**What to produce**
Lines below that hold the word "overline" must be copied in full.

[Stored data entries]
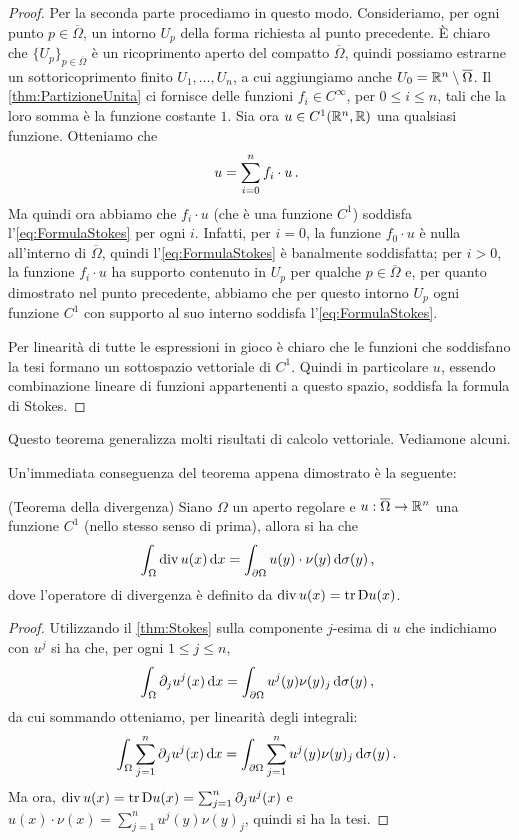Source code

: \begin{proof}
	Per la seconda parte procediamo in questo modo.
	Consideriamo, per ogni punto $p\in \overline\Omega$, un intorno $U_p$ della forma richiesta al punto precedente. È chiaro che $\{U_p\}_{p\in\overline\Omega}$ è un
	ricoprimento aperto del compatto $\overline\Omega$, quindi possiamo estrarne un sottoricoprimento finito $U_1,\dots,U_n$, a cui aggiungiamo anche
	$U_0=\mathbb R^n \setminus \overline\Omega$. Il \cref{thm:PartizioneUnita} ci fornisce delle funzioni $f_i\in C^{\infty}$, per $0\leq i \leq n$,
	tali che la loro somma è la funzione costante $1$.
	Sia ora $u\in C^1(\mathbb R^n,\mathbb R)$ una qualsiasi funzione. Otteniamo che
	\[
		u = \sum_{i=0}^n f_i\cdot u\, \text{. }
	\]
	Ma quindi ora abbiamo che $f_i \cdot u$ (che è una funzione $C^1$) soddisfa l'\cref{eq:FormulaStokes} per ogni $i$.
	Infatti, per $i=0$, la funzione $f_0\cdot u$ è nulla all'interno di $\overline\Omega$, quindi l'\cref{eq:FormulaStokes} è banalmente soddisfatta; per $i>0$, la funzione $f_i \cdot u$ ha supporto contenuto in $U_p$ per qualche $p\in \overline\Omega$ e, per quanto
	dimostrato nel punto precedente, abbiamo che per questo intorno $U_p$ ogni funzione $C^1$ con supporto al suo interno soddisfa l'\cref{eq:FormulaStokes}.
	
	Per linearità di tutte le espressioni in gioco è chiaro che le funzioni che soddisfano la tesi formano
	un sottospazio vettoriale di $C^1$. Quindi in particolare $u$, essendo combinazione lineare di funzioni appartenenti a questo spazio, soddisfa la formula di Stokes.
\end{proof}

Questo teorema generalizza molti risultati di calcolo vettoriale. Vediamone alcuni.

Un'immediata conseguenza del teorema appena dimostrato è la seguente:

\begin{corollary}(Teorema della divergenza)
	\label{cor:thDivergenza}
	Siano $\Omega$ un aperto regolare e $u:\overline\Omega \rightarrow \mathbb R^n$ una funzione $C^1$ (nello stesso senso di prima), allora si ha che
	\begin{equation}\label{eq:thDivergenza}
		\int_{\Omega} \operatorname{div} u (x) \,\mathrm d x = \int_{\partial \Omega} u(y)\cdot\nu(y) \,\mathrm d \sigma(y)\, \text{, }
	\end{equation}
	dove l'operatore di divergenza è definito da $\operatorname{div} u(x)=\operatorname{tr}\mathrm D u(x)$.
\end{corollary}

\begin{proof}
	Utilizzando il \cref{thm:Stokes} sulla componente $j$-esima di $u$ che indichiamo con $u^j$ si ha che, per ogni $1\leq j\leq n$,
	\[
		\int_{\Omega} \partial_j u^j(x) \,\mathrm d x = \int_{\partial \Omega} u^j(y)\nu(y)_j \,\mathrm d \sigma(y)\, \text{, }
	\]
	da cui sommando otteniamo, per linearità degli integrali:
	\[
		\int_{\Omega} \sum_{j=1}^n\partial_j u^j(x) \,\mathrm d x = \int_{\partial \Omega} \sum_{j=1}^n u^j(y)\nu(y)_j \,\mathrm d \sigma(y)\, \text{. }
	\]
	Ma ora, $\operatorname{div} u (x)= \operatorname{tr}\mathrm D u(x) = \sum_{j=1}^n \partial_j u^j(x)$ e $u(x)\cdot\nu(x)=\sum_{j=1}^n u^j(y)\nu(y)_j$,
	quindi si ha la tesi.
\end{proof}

**Answer box**
	Consideriamo, per ogni punto $p\in \overline\Omega$, un intorno $U_p$ della forma richiesta al punto precedente. È chiaro che $\{U_p\}_{p\in\overline\Omega}$ è un
	ricoprimento aperto del compatto $\overline\Omega$, quindi possiamo estrarne un sottoricoprimento finito $U_1,\dots,U_n$, a cui aggiungiamo anche
	$U_0=\mathbb R^n \setminus \overline\Omega$. Il \cref{thm:PartizioneUnita} ci fornisce delle funzioni $f_i\in C^{\infty}$, per $0\leq i \leq n$,
	Infatti, per $i=0$, la funzione $f_0\cdot u$ è nulla all'interno di $\overline\Omega$, quindi l'\cref{eq:FormulaStokes} è banalmente soddisfatta; per $i>0$, la funzione $f_i \cdot u$ ha supporto contenuto in $U_p$ per qualche $p\in \overline\Omega$ e, per quanto
	Siano $\Omega$ un aperto regolare e $u:\overline\Omega \rightarrow \mathbb R^n$ una funzione $C^1$ (nello stesso senso di prima), allora si ha che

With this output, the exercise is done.